Les derniers temps, je pleurais au cours des interventions : une valve dans chaque main, je tirais au maximum pour exposer la zone opératoire, mais ce n'était pas encore assez : « Vous m'empêchez de voir », « Mais écartez, vous ne voyez pas qu'on n'y voit rien là ! », « Poussez-vous... ». Ma seule préoccupation était alors de ne pas faire tomber mes larmes... dans le patient. Je relevais la tête afin qu'elles coulent doucement le long de mon cou, et je laissais mon nez couler dans mon masque, n'osant même renifler pour ne pas gêner la concentration de celui qui était devenu mon bourreau.

Mon enfer a pris fin grâce à... un test de grossesse. Enceinte, je n'étais plus seule ! Mon tout petit bébé allait me donner des forces, et surtout l'envie de changer tout cela ; je ne pouvais pas être une maman traînée dans la boue. J'ai été rapidement arrêtée et je ne suis jamais revenue à l'hôpital. Un courrier à la direction fut mon dernier contact avec ces lieux.

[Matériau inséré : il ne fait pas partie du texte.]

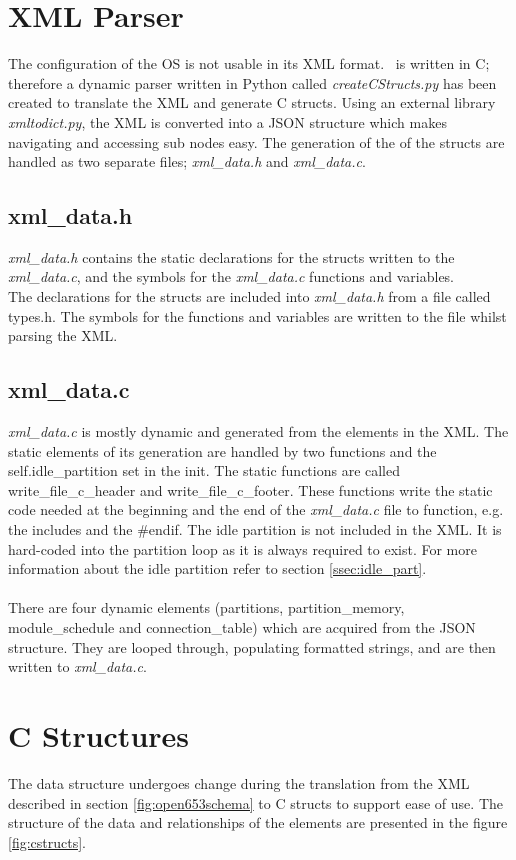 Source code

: \section{XML Parser}
The configuration of the OS is not usable in its XML format.
\OSname\ is written in C; therefore a dynamic parser written in Python called
\textit{createCStructs.py} has been created to translate the XML and generate C structs.
Using an external library \textit{xmltodict.py}\cite{xml2dict},
the XML is converted into a JSON structure which makes navigating and accessing
sub nodes easy.
The generation of the of the structs are handled as two separate files; \textit{xml\_data.h} and \textit{xml\_data.c}.


\subsection{xml\_data.h}
\textit{xml\_data.h} contains the static declarations for the structs written to
the \textit{xml\_data.c}, and the symbols for the \textit{xml\_data.c} functions and variables.
\\
The declarations for the structs are included into \textit{xml\_data.h} from a file called types.h.
The symbols for the functions and variables are written to the file whilst parsing the XML.


\subsection{xml\_data.c}
\textit{xml\_data.c} is mostly dynamic and generated from the elements in the XML.
The static elements of its generation are handled by two functions and the self.idle\_partition set in the init.
The static functions are called write\_file\_c\_header and write\_file\_c\_footer.
These functions write the static code needed at the beginning and the end of the
\textit{xml\_data.c} file to function, e.g. the includes and the \#endif.
The idle partition is not included in the XML.
It is hard-coded into the partition loop as it is always required to exist.
For more information about the idle partition refer to section \ref{ssec:idle_part}.
\\\\
There are four dynamic elements (partitions, partition\_memory, module\_schedule and connection\_table)
which are acquired from the JSON structure.
They are looped through, populating formatted strings,
and are then written to \textit{xml\_data.c}.


\section{C Structures}
The data structure undergoes change during the translation from the XML described in
section \ref{fig:open653schema} to C structs to support ease of use.
The structure of the data and relationships of the elements are presented in the
figure \ref{fig:cstructs}.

Aujourd'hui, quand je repense à ces longs mois, j'ai encore une boule au creux du ventre : les stigmates sont encore bien présents. J'ai voulu retourner dans d'autres blocs, mais rien n'y fit : c'est fini, je n'accepte plus les tensions qui y règnent. La moindre remarque me perturbe, et j'ai perdu tout plaisir à la chirurgie. Il est temps pour moi de changer de cap, d'expérimenter d'autres secteurs, de me rapprocher du patient « conscient », bref... de redevenir une infirmière en blanc.